Эдмон не дает мне скучать
Двадцать третьего августа была выпущена декларация о «Массовой мобилизации». Все мужское население страны призывалось на военную службу. Мужчин забирали, выстраивали в колонны и уводили. Молодых парней, спешащих по своим делам, хватали прямо на улице.
Эдмон теперь отсиживался в Обезьяннике за закрытыми ставнями. Но потом и этого показалось недостаточным. Ему надо было вновь поселиться на чердаке.
– Нет, Мари, я больше туда не вернусь.
– Но ты должен ради своей же безопасности.
– Мне там плохо.
– Но там самое безопасное место.
– Да что ты! Как ты можешь так говорить? Ты там находилась? Это место оказывает ужасное влияние на человека. Оно подавляет.
– Нет, – возразила я. – Уже не будет. Теперь это не так.
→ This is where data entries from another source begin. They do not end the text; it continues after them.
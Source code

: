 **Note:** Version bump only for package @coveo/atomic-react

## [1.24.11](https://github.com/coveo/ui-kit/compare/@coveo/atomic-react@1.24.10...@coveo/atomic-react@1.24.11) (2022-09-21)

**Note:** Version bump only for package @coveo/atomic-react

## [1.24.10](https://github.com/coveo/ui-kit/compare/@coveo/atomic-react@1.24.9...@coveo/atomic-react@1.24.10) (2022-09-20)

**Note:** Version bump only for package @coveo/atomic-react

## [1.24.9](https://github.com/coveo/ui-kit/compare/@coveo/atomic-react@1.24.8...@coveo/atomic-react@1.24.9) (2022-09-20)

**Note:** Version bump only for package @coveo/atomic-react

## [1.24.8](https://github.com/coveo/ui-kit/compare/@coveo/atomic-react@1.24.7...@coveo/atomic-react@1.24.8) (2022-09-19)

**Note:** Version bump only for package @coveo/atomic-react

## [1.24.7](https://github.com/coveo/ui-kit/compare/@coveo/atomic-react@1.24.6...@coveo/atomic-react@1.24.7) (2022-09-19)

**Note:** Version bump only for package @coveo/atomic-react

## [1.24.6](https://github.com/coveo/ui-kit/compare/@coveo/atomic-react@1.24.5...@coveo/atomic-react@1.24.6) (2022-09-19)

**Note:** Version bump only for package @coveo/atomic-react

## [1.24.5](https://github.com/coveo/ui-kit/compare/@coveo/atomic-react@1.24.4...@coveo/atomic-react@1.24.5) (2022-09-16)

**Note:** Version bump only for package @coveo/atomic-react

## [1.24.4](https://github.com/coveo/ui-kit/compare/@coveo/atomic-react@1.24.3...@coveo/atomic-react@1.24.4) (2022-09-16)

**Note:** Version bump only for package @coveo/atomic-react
Ты же стал другим.
Я поднималась проведать его, когда выпадала свободная минутка, потому что он сидел там безвылазно, прятался. Если бы кто-то заметил его в доме или услышал его голос, его бы сразу увели, и мы бы его больше не увидели. Эдмон оставался на чердаке, а внизу о нем никто не вспоминал. Тем временем посетители, покупавшие у нас Маратов, рассказывали последние новости.
– Мерсье арестован – вы не слышали?
– Бедный месье Мерсье, нет, не слышала.
– Значит, вы не знаете, кто его арестовал?
– Нет.
– Жак Бовизаж!
– А вы сами видели Жака? Вы не знаете, где он?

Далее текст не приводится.